This morning the Supreme Court issued an order indicating that it was declining to hear an appeal of the copyright case between Oracle and Google. The appeal concerned the copyrightability of “application programming interfaces” (APIs). Oracle launched the suit against Google shortly after acquiring Sun, which held copyrights and patents on the Java computer language, in 2010. It claimed that Android infringed Java copyrights because Android replicated elements of the Java API in the Android API. (Oracle’s suit also advanced patent claims, which came up remarkably short.)

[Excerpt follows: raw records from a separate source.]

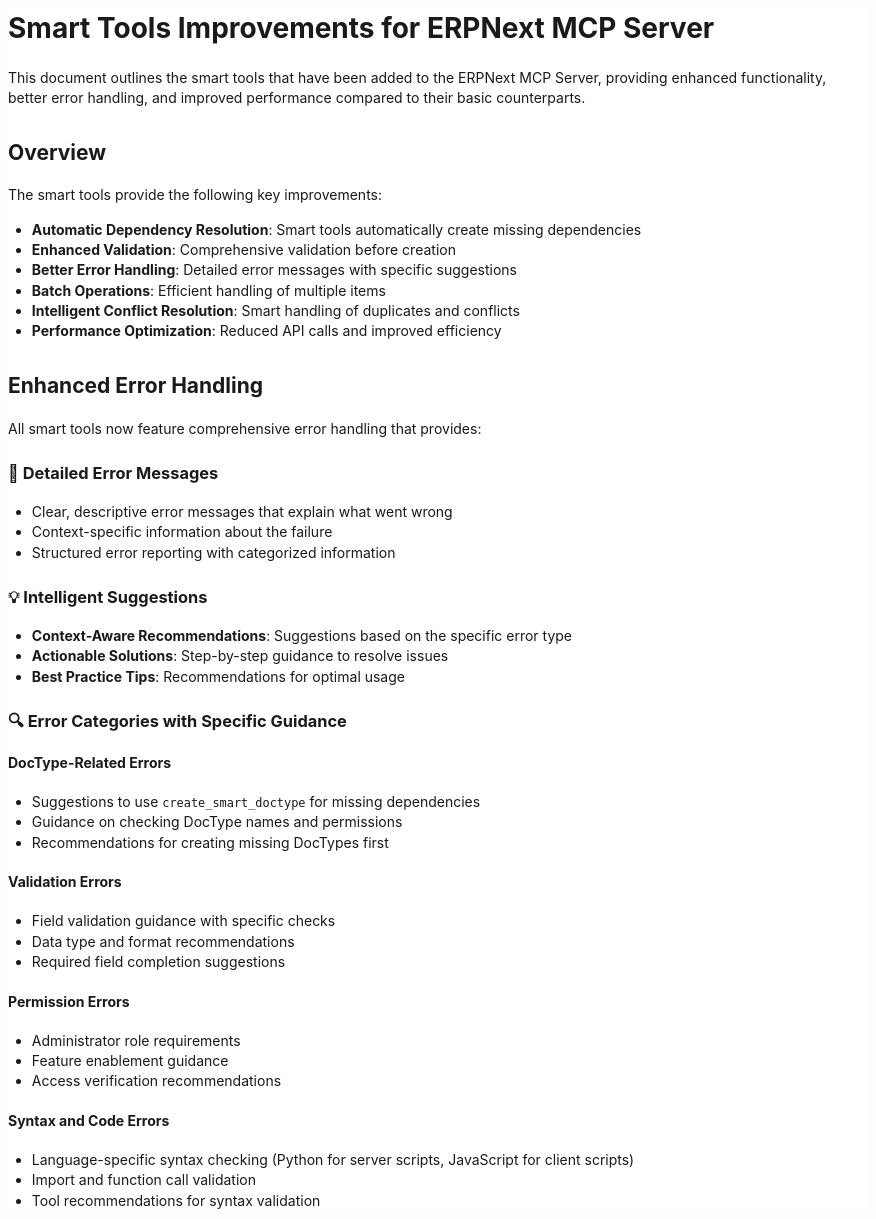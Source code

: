 # Smart Tools Improvements for ERPNext MCP Server

This document outlines the smart tools that have been added to the ERPNext MCP Server, providing enhanced functionality, better error handling, and improved performance compared to their basic counterparts.

## Overview

The smart tools provide the following key improvements:

- **Automatic Dependency Resolution**: Smart tools automatically create missing dependencies
- **Enhanced Validation**: Comprehensive validation before creation
- **Better Error Handling**: Detailed error messages with specific suggestions
- **Batch Operations**: Efficient handling of multiple items
- **Intelligent Conflict Resolution**: Smart handling of duplicates and conflicts
- **Performance Optimization**: Reduced API calls and improved efficiency

## Enhanced Error Handling

All smart tools now feature comprehensive error handling that provides:

### 🎯 **Detailed Error Messages**
- Clear, descriptive error messages that explain what went wrong
- Context-specific information about the failure
- Structured error reporting with categorized information

### 💡 **Intelligent Suggestions**
- **Context-Aware Recommendations**: Suggestions based on the specific error type
- **Actionable Solutions**: Step-by-step guidance to resolve issues
- **Best Practice Tips**: Recommendations for optimal usage

### 🔍 **Error Categories with Specific Guidance**

#### **DocType-Related Errors**
- Suggestions to use `create_smart_doctype` for missing dependencies
- Guidance on checking DocType names and permissions
- Recommendations for creating missing DocTypes first

#### **Validation Errors**
- Field validation guidance with specific checks
- Data type and format recommendations
- Required field completion suggestions

#### **Permission Errors**
- Administrator role requirements
- Feature enablement guidance
- Access verification recommendations

#### **Syntax and Code Errors**
- Language-specific syntax checking (Python for server scripts, JavaScript for client scripts)
- Import and function call validation
- Tool recommendations for syntax validation
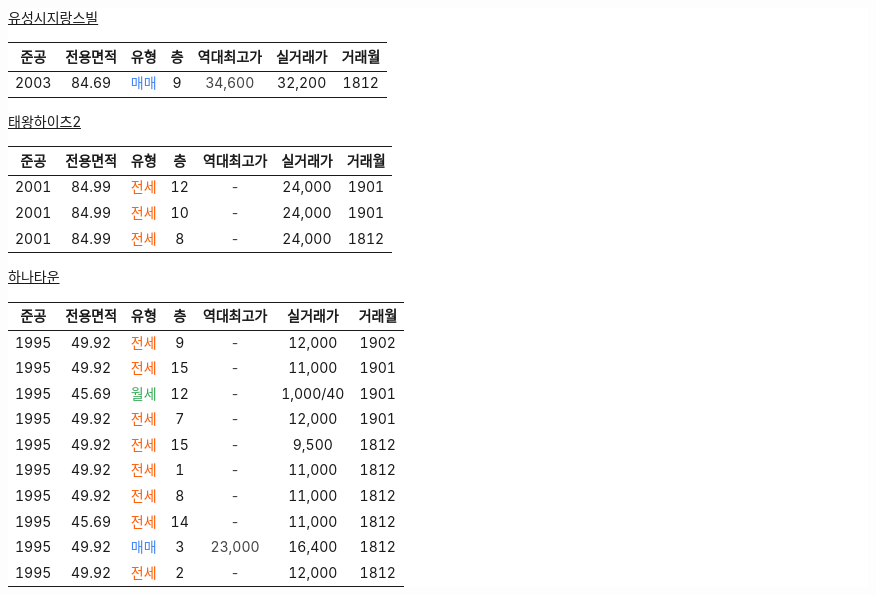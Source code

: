 
<script async src="//pagead2.googlesyndication.com/pagead/js/adsbygoogle.js"></script>

<ins class="adsbygoogle"
     style="display:block"
     data-ad-client="ca-pub-2446590836940007"
     data-ad-slot="1659523306"
     data-ad-format="auto"
     data-full-width-responsive="true"></ins>
<script>
(adsbygoogle = window.adsbygoogle || []).push({});
</script>


[유성시지랑스빌](https://search.naver.com/search.naver?query=%EB%8C%80%EA%B5%AC%EA%B4%91%EC%97%AD%EC%8B%9C+%EC%88%98%EC%84%B1%EA%B5%AC+%EB%A7%A4%ED%98%B8%EB%8F%99+%EC%9C%A0%EC%84%B1%EC%8B%9C%EC%A7%80%EB%9E%91%EC%8A%A4%EB%B9%8C)

|준공|전용면적|유형|층|역대최고가|실거래가|거래월|
|:---:|:---:|:---:|:---:|:---:|:---:|:---:|
|2003|84.69|<span style="color:#4285f3">매매</span>|9|<span style="color:#444444">34,600</span>|32,200|1812|

[태왕하이츠2](https://search.naver.com/search.naver?query=%EB%8C%80%EA%B5%AC%EA%B4%91%EC%97%AD%EC%8B%9C+%EC%88%98%EC%84%B1%EA%B5%AC+%EB%A7%A4%ED%98%B8%EB%8F%99+%ED%83%9C%EC%99%95%ED%95%98%EC%9D%B4%EC%B8%A02)

|준공|전용면적|유형|층|역대최고가|실거래가|거래월|
|:---:|:---:|:---:|:---:|:---:|:---:|:---:|
|2001|84.99|<span style="color:#ff5a00">전세</span>|12|<span style="color:#444444">-</span>|24,000|1901|
|2001|84.99|<span style="color:#ff5a00">전세</span>|10|<span style="color:#444444">-</span>|24,000|1901|
|2001|84.99|<span style="color:#ff5a00">전세</span>|8|<span style="color:#444444">-</span>|24,000|1812|

[하나타운](https://search.naver.com/search.naver?query=%EB%8C%80%EA%B5%AC%EA%B4%91%EC%97%AD%EC%8B%9C+%EC%88%98%EC%84%B1%EA%B5%AC+%EB%A7%A4%ED%98%B8%EB%8F%99+%ED%95%98%EB%82%98%ED%83%80%EC%9A%B4)

|준공|전용면적|유형|층|역대최고가|실거래가|거래월|
|:---:|:---:|:---:|:---:|:---:|:---:|:---:|
|1995|49.92|<span style="color:#ff5a00">전세</span>|9|<span style="color:#444444">-</span>|12,000|1902|
|1995|49.92|<span style="color:#ff5a00">전세</span>|15|<span style="color:#444444">-</span>|11,000|1901|
|1995|45.69|<span style="color:#34a853">월세</span>|12|<span style="color:#444444">-</span>|1,000/40|1901|
|1995|49.92|<span style="color:#ff5a00">전세</span>|7|<span style="color:#444444">-</span>|12,000|1901|
|1995|49.92|<span style="color:#ff5a00">전세</span>|15|<span style="color:#444444">-</span>|9,500|1812|
|1995|49.92|<span style="color:#ff5a00">전세</span>|1|<span style="color:#444444">-</span>|11,000|1812|
|1995|49.92|<span style="color:#ff5a00">전세</span>|8|<span style="color:#444444">-</span>|11,000|1812|
|1995|45.69|<span style="color:#ff5a00">전세</span>|14|<span style="color:#444444">-</span>|11,000|1812|
|1995|49.92|<span style="color:#4285f3">매매</span>|3|<span style="color:#444444">23,000</span>|16,400|1812|
|1995|49.92|<span style="color:#ff5a00">전세</span>|2|<span style="color:#444444">-</span>|12,000|1812|
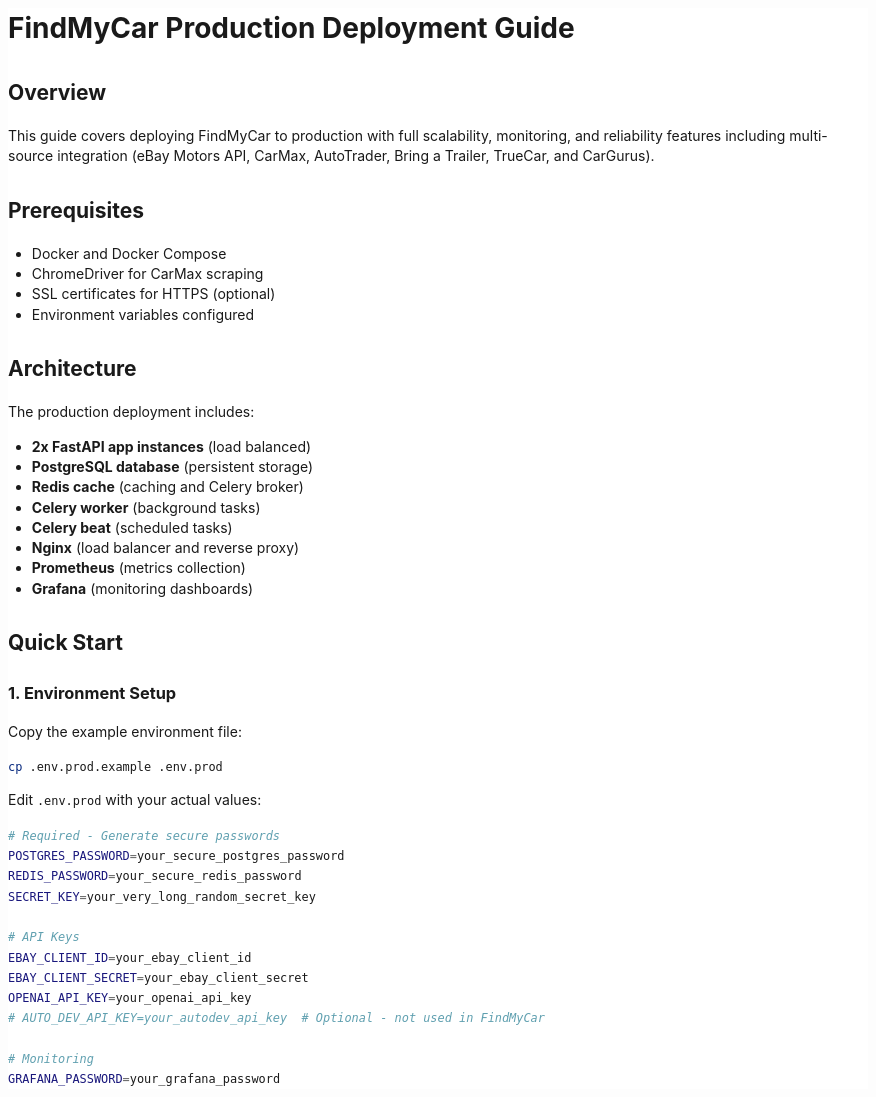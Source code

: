 # FindMyCar Production Deployment Guide

## Overview

This guide covers deploying FindMyCar to production with full scalability, monitoring, and reliability features including multi-source integration (eBay Motors API, CarMax, AutoTrader, Bring a Trailer, TrueCar, and CarGurus).

## Prerequisites

- Docker and Docker Compose
- ChromeDriver for CarMax scraping
- SSL certificates for HTTPS (optional)
- Environment variables configured

## Architecture

The production deployment includes:

- **2x FastAPI app instances** (load balanced)
- **PostgreSQL database** (persistent storage)
- **Redis cache** (caching and Celery broker)
- **Celery worker** (background tasks)
- **Celery beat** (scheduled tasks)
- **Nginx** (load balancer and reverse proxy)
- **Prometheus** (metrics collection)
- **Grafana** (monitoring dashboards)

## Quick Start

### 1. Environment Setup

Copy the example environment file:
```bash
cp .env.prod.example .env.prod
```

Edit `.env.prod` with your actual values:
```bash
# Required - Generate secure passwords
POSTGRES_PASSWORD=your_secure_postgres_password
REDIS_PASSWORD=your_secure_redis_password
SECRET_KEY=your_very_long_random_secret_key

# API Keys
EBAY_CLIENT_ID=your_ebay_client_id
EBAY_CLIENT_SECRET=your_ebay_client_secret
OPENAI_API_KEY=your_openai_api_key
# AUTO_DEV_API_KEY=your_autodev_api_key  # Optional - not used in FindMyCar

# Monitoring
GRAFANA_PASSWORD=your_grafana_password
```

The trial court sided with Google, but the U.S. Court of Appeals for the Federal Circuit disagreed, in a May 2014 ruling discussed previously here, here, and here. Google appealed to the Supreme Court, arguing that the appellate court had incorrectly held that the system and methods of the Java API could be protected under U.S. copyright law. The U.S. Copyright Act withholds protection from any idea, procedure, process, system, or method of operation. Processes, systems, and methods are usually the domain of patent law, not copyright; courts have long noted the lack of copyright protection for interface specifications encourages interoperability across software environments.
The Supreme Court showed initial interest in the case after a January conference, when it sought the views of the U.S. Department of Justice on the matter. Speaking for the Obama Administration, the U.S. Solicitor General downplayed the case, however. In June, it advised the Supreme Court not to hear Google’s appeal, advice that the Court followed this morning.
The consequences of the decision to let the Federal Circuit ruling stand may be significant: the Federal Circuit decision parted ways with other federal courts and European law as well. Observers have already expressed concern that the lower court’s decision bodes poorly for the software industry, since copyright claims could be used to threaten the interoperability of existing programs at a time when programs and programming environments are increasingly interdependent.
It remains possible that this case and similar disputes could be still resolved in favor of the defendant by resorting to the copyright doctrine of fair use. That is, while replicating interface specifications does result in the copying of legally protected code, that copying is excused under the four-factor fair use test set out in 17 U.S.C. Sec. 107. This question will be placed before the trial court when the parties return there later this year. There are reasons why fair use is not an exact substitute for a limitation on copyrightable subject matter, however, including the fact that fair use is less certain and generally takes longer to litigate.
While the lower court decision left standing today is actually of limited precedential weight, the rationale that it advances and the lack of agreement among courts on this matter may encourage more software copyright litigation. The decision blurs the already amorphous line between copyrightable “expression” and unprotectable “ideas” in the software context, and announces as protectable aspects of software development that are not protected in other jurisdictions. For example, a software development startup in Europe could reasonably replicate a popular menu command tree structure found in other programs, only to find that distributing its program in the United States leads to a lawsuit. It would provide those developers little comfort to learn that they would be vindicated on fair use after a lengthy court battle if they couldn’t afford to litigate that long.